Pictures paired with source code
>>

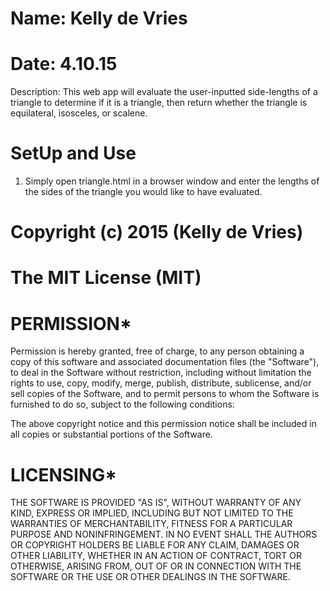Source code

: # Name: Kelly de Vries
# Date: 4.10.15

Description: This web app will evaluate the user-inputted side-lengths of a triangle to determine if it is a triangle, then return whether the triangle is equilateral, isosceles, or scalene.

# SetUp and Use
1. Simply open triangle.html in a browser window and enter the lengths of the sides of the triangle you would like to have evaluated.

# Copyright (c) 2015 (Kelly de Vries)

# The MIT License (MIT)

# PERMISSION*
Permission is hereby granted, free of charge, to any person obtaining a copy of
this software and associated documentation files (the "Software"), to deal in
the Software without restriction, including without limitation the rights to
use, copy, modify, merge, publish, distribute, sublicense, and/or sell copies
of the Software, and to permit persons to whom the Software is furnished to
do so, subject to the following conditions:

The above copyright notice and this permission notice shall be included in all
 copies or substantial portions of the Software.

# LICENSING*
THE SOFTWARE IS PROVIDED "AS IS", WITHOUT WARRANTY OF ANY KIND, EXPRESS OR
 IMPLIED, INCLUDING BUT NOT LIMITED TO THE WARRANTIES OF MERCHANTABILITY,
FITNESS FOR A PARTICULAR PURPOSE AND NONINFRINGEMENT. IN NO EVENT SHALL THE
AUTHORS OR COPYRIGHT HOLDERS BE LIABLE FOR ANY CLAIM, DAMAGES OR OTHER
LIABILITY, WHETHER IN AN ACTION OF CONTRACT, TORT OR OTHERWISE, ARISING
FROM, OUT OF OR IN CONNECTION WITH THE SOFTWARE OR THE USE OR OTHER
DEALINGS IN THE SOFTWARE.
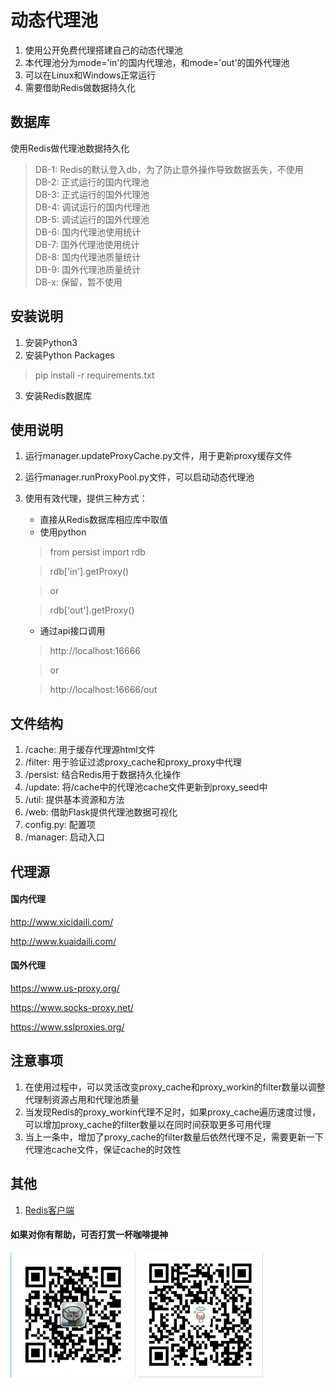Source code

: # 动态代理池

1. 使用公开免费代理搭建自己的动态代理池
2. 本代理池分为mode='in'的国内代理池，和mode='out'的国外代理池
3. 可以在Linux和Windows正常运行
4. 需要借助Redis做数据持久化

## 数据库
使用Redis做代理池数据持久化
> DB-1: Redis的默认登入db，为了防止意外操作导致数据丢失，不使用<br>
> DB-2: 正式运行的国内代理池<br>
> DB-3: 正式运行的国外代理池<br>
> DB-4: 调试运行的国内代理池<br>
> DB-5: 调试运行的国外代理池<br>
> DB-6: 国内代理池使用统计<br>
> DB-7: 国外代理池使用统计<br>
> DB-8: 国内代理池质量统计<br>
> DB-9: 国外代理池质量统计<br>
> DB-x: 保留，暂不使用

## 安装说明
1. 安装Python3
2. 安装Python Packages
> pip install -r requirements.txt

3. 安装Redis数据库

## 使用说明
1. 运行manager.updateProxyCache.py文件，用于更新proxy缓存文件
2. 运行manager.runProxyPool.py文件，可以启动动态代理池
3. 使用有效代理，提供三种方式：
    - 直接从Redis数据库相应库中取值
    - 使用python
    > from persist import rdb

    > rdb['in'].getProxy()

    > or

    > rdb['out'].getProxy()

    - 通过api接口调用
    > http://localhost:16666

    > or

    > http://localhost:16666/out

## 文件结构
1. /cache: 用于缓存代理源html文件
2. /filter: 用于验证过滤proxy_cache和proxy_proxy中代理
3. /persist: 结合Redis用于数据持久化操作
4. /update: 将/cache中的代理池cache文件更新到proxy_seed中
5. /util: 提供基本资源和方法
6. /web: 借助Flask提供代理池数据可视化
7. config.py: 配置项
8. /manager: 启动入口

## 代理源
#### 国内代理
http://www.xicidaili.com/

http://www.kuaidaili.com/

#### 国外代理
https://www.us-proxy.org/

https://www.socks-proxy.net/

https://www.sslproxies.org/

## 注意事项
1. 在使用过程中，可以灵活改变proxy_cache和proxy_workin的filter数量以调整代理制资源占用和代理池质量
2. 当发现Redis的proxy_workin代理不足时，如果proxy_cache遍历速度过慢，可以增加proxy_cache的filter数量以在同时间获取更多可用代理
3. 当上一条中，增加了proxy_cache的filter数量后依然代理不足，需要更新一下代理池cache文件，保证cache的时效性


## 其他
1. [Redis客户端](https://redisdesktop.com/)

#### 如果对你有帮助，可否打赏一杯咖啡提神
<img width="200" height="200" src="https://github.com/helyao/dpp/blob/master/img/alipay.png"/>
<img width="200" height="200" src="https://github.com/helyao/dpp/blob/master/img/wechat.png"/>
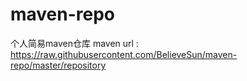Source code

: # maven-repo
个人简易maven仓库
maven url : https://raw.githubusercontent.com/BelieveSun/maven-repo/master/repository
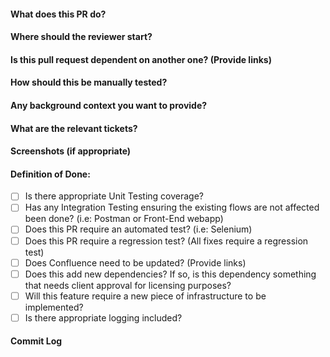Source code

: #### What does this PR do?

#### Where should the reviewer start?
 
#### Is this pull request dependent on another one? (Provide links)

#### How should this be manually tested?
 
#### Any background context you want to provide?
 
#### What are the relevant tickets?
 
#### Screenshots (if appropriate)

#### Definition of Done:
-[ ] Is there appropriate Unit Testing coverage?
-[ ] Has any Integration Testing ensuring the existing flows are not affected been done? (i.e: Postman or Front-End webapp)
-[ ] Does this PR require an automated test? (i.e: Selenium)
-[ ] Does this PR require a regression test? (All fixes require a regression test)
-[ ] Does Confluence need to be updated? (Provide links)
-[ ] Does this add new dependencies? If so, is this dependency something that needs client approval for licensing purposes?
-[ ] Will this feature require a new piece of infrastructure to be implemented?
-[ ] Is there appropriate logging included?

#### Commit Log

<<

I'd like the lines above repeated exactly, from the one that contains "http://www.xicidaili.com/" through the one that contains "#### Is this", with no pictures.

http://www.xicidaili.com/

http://www.kuaidaili.com/

#### 国外代理
https://www.us-proxy.org/

https://www.socks-proxy.net/

https://www.sslproxies.org/

## 注意事项
1. 在使用过程中，可以灵活改变proxy_cache和proxy_workin的filter数量以调整代理制资源占用和代理池质量
2. 当发现Redis的proxy_workin代理不足时，如果proxy_cache遍历速度过慢，可以增加proxy_cache的filter数量以在同时间获取更多可用代理
3. 当上一条中，增加了proxy_cache的filter数量后依然代理不足，需要更新一下代理池cache文件，保证cache的时效性


## 其他
1. [Redis客户端](https://redisdesktop.com/)

#### 如果对你有帮助，可否打赏一杯咖啡提神
<img width="200" height="200" src="https://github.com/helyao/dpp/blob/master/img/alipay.png"/>
<img width="200" height="200" src="https://github.com/helyao/dpp/blob/master/img/wechat.png"/>
Source code

: # maven-repo
个人简易maven仓库
maven url : https://raw.githubusercontent.com/BelieveSun/maven-repo/master/repository
Source code

: #### What does this PR do?

#### Where should the reviewer start?
 
#### Is this pull request dependent on another one? (Provide links)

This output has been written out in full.